- **Exercise objective**
Using the entries below, write out the line with "and Symbolic Content", the line with "The maximum nesting", and every line in between, exactly as each is written.

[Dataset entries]

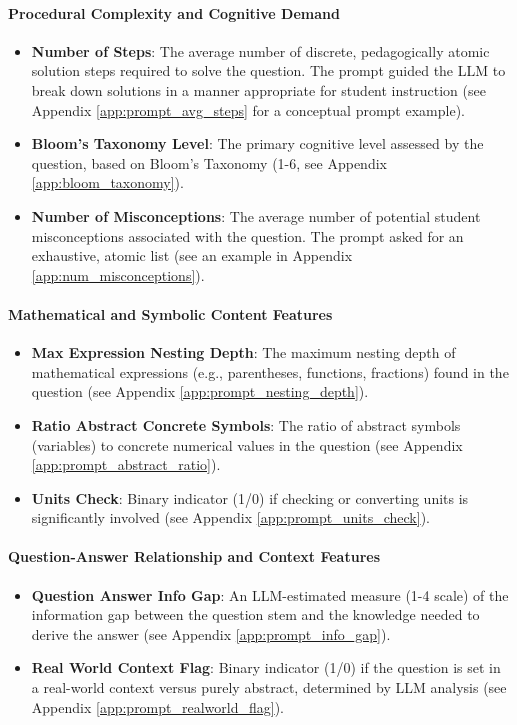 \documentclass[
    a4paper, %
    10pt, %
    twoside, %
]{LTJournalArticle}
\begin{document}
\paragraph{Procedural Complexity and Cognitive Demand}
\begin{itemize}
    \item \textbf{Number of Steps}: The average number of discrete, pedagogically atomic solution steps required to solve the question. The prompt guided the LLM to break down solutions in a manner appropriate for student instruction (see Appendix \ref{app:prompt_avg_steps} for a conceptual prompt example).
    \item \textbf{Bloom's Taxonomy Level}: The primary cognitive level assessed by the question, based on Bloom's Taxonomy (1-6, see Appendix \ref{app:bloom_taxonomy}).
    \item \textbf{Number of Misconceptions}: The average number of potential student misconceptions associated with the question. The prompt asked for an exhaustive, atomic list (see an example in Appendix \ref{app:num_misconceptions}).
\end{itemize}

\paragraph{Mathematical and Symbolic Content Features}
\begin{itemize}
    \item \textbf{Max Expression Nesting Depth}: The maximum nesting depth of mathematical expressions (e.g., parentheses, functions, fractions) found in the question (see Appendix \ref{app:prompt_nesting_depth}).
    \item \textbf{Ratio Abstract Concrete Symbols}: The ratio of abstract symbols (variables) to concrete numerical values in the question (see Appendix \ref{app:prompt_abstract_ratio}).
    \item \textbf{Units Check}: Binary indicator (1/0) if checking or converting units is significantly involved (see Appendix \ref{app:prompt_units_check}).
\end{itemize}

\paragraph{Question-Answer Relationship and Context Features}
\begin{itemize}
    \item \textbf{Question Answer Info Gap}: An LLM-estimated measure (1-4 scale) of the information gap between the question stem and the knowledge needed to derive the answer (see Appendix \ref{app:prompt_info_gap}).
    \item \textbf{Real World Context Flag}: Binary indicator (1/0) if the question is set in a real-world context versus purely abstract, determined by LLM analysis (see Appendix \ref{app:prompt_realworld_flag}).
\end{itemize}
\end{document}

- **Task solution**
\paragraph{Mathematical and Symbolic Content Features}
\begin{itemize}
    \item \textbf{Max Expression Nesting Depth}: The maximum nesting depth of mathematical expressions (e.g., parentheses, functions, fractions) found in the question (see Appendix \ref{app:prompt_nesting_depth}).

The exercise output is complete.